Children on Property
Children are often attracted onto other people's property while they are playing. They may wander onto single-family lots, areas of condominiums where they are not supposed to go, or apartment complexes. Unlike adults, children tend to assess risk inaccurately, and often they have not mastered all the rules of society. Like many other states, Florida law provides additional protections to children who are attracted onto another person's property and are hurt there. At the Dean Law Firm, our experienced premises liability attorneys can help families in Ocala and beyond recover damages when their children are hurt on someone else’s property.Hold Property Owners Accountable for a Child’s Injuries
In general, whether or not an injured person has a viable claim for damages after getting hurt on somebody else's property depends on why he or she was on the property. Florida requires that a property owner owes the highest duty of care to "invitees" and "licensees." As the name suggests, invitees are people invited to enter the property by the owner. The only duty owed to adult trespassers in Florida is the duty not to set traps. However, property owners and occupiers owe duties to children even if they are trespassing, under the "attractive nuisance doctrine."

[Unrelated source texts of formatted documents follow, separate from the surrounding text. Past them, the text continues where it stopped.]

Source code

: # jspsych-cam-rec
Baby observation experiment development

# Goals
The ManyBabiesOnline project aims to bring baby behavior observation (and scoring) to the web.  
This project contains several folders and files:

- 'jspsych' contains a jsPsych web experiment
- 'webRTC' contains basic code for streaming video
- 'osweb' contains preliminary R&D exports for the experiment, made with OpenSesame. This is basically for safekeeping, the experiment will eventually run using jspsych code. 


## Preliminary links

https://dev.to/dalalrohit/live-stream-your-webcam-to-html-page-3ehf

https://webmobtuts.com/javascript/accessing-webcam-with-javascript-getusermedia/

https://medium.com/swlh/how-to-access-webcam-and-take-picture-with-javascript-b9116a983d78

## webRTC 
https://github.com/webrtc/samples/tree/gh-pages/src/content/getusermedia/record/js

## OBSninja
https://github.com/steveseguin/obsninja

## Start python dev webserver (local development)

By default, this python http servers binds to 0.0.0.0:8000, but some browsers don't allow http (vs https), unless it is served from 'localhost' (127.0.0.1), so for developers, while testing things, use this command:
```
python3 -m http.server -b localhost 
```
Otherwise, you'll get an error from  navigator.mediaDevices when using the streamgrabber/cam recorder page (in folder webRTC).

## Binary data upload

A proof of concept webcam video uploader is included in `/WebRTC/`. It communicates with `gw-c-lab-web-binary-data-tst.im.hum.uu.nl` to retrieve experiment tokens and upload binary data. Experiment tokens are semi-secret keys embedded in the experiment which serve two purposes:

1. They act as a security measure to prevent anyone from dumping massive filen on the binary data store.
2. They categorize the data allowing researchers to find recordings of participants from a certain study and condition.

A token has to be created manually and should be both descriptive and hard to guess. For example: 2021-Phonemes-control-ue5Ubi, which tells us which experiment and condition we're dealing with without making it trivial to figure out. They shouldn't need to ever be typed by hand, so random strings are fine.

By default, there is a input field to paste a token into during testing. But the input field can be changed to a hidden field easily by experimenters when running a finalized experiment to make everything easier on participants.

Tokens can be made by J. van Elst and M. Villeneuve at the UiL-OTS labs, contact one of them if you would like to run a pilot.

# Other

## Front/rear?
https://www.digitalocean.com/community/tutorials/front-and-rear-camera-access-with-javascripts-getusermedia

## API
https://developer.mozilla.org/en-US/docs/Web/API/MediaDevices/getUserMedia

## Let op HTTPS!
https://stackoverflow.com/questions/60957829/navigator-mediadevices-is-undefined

Under this rule, a property owner or occupier needs to give warnings if he or she knows that children are likely to be on his or her property and that there is a dangerous, manmade condition on the premises that is likely to cause serious bodily injury or even death. Some attractive nuisances include swimming pools, old refrigerators or lockers, trampolines, or piles of rocks.
Parents or guardians of a child who is hurt or killed because of an attractive nuisance on another person's property can recover on behalf of their child if they can prove:
- There was an injury to the child caused by an artificial (manmade) condition on the property;
- The child was attracted onto the property as a result of the artificial condition;
- The property owner knew or should have known the artificial condition created an unreasonable risk of harm to children;
- The child lacked the ability to realize the risk; and
- The property owner did not use reasonable care to protect the child from harm.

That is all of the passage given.